In the episode “How To Warm-Up and Cool-Down”, you learned that when you warm up, several things happen to help prepare you for exercise, including:

Dilation of blood vessels. As your blood vessels dilate, or get bigger, your heart doesn’t have to work so hard to deliver blood, and you have less risk of high blood pressure during exercise.

Increased temperature. When you stretch a cold rubber band, it can snap. The same is true of muscle. By warming your muscle tissue, you increase muscle elasticity and range of motion, and you also allow your muscle to contract more efficiently while reducing risk of strains and pulls. In addition, oxygen in warm blood becomes more readily available to muscle tissue.

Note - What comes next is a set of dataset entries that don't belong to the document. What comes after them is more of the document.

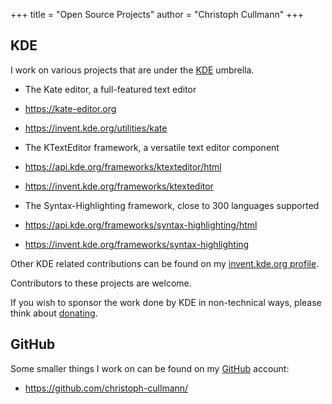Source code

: +++
title = "Open Source Projects"
author = "Christoph Cullmann"
+++

## KDE

I work on various projects that are under the [KDE](https://www.kde.org/) umbrella.

* The Kate editor, a full-featured text editor
 * https://kate-editor.org
 * https://invent.kde.org/utilities/kate

* The KTextEditor framework, a versatile text editor component
 * https://api.kde.org/frameworks/ktexteditor/html
 * https://invent.kde.org/frameworks/ktexteditor

* The Syntax-Highlighting framework, close to 300 languages supported
 * https://api.kde.org/frameworks/syntax-highlighting/html
 * https://invent.kde.org/frameworks/syntax-highlighting

Other KDE related contributions can be found on my [invent.kde.org profile](https://invent.kde.org/cullmann).

Contributors to these projects are welcome.

If you wish to sponsor the work done by KDE in non-technical ways, please think about [donating](https://kde.org/donations).

## GitHub

Some smaller things I work on can be found on my [GitHub](https://github.com/) account:

* https://github.com/christoph-cullmann/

Better cooling. In the same way that the air conditioning in your car works more efficiently when your car is warmed up, when you break a sweat during your pre-workout warm-up, you’ve successfully activated your body’s built-in cooling mechanisms.

Hormone production. As you warm-up, your body begins producing hormones like epinephrine, endorphins, growth hormone and testosterone, all of which increase the energy available for your workout.

Mental focus. Clearing your head with a warm-up allows you to focus more on the difficult or technical exercise or movements that will occur in your physical activity, and it also gives you a chance to mentally review your workout, game, or match.

What Not To Do During A Warm Up

Before you learn the perfect way to warm up, it’s important to learn what not to do when you warm up.

In “Does Yoga Burn Calories?”, you learned that while yoga may certainly not burn significant calories, the type of stretching you do in yoga (which is also called “static stretching”) can lower your stress levels and your blood pressure, help you relax, and improve your flexibility. This is why I start every day with a morning stretch routine – not because it’s going to help with exercise, but because it’s a very relaxing way to start my day.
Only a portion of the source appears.